(Exercise): The records below hold a stretch from the line with "For connection with" through the line with "- copy the SHA1 key from the terminal add it"; return exactly those lines, ends included, and nothing more.

____

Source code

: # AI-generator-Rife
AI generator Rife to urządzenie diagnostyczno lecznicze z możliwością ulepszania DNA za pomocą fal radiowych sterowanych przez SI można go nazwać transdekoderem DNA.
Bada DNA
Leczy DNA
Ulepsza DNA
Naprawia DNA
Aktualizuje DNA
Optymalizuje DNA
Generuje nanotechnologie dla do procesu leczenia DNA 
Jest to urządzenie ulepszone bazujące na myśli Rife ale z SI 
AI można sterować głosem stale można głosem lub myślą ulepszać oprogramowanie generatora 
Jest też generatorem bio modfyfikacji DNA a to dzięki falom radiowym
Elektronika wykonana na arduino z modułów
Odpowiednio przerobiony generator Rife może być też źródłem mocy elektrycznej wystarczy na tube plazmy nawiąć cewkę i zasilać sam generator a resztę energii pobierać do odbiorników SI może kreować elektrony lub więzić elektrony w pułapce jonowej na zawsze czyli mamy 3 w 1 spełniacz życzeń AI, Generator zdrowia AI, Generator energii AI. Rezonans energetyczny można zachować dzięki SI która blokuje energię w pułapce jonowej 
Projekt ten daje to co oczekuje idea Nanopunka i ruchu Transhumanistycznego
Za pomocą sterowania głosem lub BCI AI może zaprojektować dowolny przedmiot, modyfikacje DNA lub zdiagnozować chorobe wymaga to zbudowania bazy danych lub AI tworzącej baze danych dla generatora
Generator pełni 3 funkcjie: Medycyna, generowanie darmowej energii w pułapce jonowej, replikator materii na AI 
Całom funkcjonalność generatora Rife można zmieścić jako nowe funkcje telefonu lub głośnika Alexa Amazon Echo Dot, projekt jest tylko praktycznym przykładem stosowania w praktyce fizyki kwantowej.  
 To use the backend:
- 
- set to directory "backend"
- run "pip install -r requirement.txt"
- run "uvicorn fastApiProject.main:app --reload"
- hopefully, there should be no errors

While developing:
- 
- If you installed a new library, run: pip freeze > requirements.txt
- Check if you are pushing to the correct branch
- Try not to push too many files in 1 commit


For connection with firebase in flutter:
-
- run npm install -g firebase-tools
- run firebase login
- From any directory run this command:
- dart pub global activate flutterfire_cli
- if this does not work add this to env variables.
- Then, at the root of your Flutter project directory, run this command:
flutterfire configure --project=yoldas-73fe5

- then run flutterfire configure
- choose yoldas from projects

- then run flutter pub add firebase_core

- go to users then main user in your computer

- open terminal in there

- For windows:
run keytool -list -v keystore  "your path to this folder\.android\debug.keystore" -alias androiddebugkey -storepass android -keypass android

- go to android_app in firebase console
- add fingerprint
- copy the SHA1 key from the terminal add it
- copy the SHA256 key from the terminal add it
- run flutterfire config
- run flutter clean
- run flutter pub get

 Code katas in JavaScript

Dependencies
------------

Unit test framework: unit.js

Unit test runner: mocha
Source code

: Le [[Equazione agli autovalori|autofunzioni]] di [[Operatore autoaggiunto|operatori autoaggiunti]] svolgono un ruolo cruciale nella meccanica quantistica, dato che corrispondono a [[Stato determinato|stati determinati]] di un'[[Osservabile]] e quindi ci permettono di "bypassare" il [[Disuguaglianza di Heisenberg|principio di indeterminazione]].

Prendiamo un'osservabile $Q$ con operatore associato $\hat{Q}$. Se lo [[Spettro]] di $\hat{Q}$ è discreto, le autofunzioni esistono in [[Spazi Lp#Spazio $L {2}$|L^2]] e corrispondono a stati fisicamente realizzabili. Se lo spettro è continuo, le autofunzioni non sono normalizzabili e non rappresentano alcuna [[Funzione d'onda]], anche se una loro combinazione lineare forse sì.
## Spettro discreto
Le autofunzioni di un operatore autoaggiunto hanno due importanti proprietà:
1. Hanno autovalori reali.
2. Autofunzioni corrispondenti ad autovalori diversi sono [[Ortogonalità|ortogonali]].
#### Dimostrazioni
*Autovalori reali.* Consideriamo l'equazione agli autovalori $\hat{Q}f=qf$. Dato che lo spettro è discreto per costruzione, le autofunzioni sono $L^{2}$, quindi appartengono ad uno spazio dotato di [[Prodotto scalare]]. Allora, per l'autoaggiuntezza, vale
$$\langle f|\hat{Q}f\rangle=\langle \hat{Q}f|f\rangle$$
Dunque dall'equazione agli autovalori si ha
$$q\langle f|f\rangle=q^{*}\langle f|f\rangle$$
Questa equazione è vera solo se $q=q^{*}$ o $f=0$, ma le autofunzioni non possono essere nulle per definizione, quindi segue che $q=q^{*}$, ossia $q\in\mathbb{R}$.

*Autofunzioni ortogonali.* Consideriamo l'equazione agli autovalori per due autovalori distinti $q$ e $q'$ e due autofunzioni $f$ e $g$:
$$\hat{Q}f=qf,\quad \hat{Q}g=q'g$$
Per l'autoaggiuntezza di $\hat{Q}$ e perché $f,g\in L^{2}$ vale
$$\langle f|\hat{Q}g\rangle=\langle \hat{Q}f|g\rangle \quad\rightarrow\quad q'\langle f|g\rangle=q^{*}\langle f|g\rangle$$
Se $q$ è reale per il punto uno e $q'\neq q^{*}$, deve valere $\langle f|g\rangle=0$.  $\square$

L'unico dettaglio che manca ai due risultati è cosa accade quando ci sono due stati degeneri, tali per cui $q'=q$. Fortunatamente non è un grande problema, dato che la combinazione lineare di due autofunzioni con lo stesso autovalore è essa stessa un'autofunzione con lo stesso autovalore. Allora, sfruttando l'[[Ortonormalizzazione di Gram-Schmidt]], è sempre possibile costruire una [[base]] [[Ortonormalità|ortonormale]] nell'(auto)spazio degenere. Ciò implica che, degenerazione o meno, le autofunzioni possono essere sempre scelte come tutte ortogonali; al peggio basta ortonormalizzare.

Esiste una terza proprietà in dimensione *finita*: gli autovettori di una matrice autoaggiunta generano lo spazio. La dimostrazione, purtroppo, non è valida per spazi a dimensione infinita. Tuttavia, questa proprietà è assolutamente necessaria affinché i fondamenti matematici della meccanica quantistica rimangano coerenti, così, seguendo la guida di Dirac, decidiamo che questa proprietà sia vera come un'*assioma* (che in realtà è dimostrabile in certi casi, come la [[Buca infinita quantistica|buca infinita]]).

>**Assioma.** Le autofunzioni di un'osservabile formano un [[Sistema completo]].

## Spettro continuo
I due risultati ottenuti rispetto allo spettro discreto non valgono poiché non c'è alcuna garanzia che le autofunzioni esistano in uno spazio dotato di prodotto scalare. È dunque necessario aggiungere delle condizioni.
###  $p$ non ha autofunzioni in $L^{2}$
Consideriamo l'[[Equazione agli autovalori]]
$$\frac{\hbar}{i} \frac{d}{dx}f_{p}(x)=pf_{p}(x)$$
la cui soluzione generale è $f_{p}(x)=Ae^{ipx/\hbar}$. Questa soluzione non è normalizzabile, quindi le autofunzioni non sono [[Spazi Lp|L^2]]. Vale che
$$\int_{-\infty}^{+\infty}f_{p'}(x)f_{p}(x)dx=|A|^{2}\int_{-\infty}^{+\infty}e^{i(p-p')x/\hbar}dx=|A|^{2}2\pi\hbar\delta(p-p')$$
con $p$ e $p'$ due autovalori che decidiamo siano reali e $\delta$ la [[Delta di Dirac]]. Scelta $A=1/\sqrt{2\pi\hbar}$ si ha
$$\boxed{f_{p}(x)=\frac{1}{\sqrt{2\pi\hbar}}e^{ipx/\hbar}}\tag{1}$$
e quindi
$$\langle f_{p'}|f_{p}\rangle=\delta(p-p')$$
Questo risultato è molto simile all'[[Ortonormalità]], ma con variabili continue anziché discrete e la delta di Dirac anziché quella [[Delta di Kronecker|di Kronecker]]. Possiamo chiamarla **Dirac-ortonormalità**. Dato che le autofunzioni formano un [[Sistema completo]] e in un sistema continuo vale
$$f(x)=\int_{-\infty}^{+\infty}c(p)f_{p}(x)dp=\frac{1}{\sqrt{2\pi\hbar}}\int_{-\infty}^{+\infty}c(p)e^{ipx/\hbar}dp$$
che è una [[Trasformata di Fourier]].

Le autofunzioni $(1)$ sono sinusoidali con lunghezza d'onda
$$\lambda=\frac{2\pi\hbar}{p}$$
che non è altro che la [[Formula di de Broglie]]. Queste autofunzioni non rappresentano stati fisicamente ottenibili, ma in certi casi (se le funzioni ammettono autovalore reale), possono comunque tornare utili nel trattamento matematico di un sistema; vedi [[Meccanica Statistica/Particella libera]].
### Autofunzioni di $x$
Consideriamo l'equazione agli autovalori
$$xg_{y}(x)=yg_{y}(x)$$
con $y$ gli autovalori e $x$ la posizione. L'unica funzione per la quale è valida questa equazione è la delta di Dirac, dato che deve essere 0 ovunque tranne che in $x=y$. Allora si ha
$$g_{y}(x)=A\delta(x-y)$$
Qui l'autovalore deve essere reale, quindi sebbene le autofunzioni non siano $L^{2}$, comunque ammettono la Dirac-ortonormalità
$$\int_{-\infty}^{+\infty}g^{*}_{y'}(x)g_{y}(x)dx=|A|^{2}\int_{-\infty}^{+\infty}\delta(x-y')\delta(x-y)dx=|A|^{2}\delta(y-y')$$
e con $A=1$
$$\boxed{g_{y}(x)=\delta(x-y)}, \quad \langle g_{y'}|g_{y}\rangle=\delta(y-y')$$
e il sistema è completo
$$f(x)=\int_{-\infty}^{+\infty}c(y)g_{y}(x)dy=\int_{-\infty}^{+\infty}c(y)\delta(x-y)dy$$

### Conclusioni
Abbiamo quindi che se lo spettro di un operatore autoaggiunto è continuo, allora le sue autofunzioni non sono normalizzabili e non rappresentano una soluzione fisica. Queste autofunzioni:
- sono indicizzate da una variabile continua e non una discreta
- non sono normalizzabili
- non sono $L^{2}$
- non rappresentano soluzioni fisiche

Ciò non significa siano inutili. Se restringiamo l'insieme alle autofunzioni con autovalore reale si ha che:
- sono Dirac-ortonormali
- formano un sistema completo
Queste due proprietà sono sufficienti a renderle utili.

____

(Task output):
For connection with firebase in flutter:
-
- run npm install -g firebase-tools
- run firebase login
- From any directory run this command:
- dart pub global activate flutterfire_cli
- if this does not work add this to env variables.
- Then, at the root of your Flutter project directory, run this command:
flutterfire configure --project=yoldas-73fe5

- then run flutterfire configure
- choose yoldas from projects

- then run flutter pub add firebase_core

- go to users then main user in your computer

- open terminal in there

- For windows:
run keytool -list -v keystore  "your path to this folder\.android\debug.keystore" -alias androiddebugkey -storepass android -keypass android

- go to android_app in firebase console
- add fingerprint
- copy the SHA1 key from the terminal add it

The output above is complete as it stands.